Restate word for word the line with "## Contributing" and the rest of the listing after it, ending at the final line, and include nothing else.

══ Listed records

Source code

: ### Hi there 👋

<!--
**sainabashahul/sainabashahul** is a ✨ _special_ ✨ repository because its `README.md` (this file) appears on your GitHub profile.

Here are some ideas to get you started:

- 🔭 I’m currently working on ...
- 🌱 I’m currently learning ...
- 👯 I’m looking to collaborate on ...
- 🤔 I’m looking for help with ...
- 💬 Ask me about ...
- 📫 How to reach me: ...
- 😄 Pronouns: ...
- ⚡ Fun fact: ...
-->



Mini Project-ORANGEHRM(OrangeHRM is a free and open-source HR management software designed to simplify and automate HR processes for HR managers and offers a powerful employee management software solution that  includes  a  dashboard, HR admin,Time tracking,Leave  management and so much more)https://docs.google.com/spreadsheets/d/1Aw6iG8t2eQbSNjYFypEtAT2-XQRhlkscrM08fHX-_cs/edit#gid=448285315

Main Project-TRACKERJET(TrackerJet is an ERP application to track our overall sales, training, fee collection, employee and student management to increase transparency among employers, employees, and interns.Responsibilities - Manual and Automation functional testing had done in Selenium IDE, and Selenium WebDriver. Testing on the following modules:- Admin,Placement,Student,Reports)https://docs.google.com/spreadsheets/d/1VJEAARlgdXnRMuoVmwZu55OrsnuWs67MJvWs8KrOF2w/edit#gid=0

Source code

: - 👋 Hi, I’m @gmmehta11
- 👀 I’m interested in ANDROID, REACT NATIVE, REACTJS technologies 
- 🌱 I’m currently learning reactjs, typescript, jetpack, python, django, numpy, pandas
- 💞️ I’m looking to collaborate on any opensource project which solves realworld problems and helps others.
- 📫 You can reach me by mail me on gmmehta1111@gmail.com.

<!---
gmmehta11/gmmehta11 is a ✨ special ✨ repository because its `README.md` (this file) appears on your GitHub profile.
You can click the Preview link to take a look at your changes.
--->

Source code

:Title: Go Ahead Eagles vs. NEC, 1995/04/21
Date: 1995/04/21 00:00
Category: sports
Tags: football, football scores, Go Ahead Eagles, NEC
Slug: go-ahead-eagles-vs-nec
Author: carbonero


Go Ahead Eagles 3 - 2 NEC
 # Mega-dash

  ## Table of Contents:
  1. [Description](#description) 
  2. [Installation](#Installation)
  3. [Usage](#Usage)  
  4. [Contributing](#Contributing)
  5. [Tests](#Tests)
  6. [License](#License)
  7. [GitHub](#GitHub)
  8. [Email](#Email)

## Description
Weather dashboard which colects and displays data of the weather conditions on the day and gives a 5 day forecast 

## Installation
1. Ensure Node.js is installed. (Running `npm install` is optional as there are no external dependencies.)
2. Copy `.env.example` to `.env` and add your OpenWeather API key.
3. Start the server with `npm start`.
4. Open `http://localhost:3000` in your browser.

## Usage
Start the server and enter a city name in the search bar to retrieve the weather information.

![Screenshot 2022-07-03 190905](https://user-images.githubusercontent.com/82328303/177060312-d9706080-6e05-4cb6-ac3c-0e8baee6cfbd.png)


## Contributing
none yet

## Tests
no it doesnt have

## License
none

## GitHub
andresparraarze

════

# Response below:
## Contributing
none yet

## Tests
no it doesnt have

## License
none

## GitHub
andresparraarze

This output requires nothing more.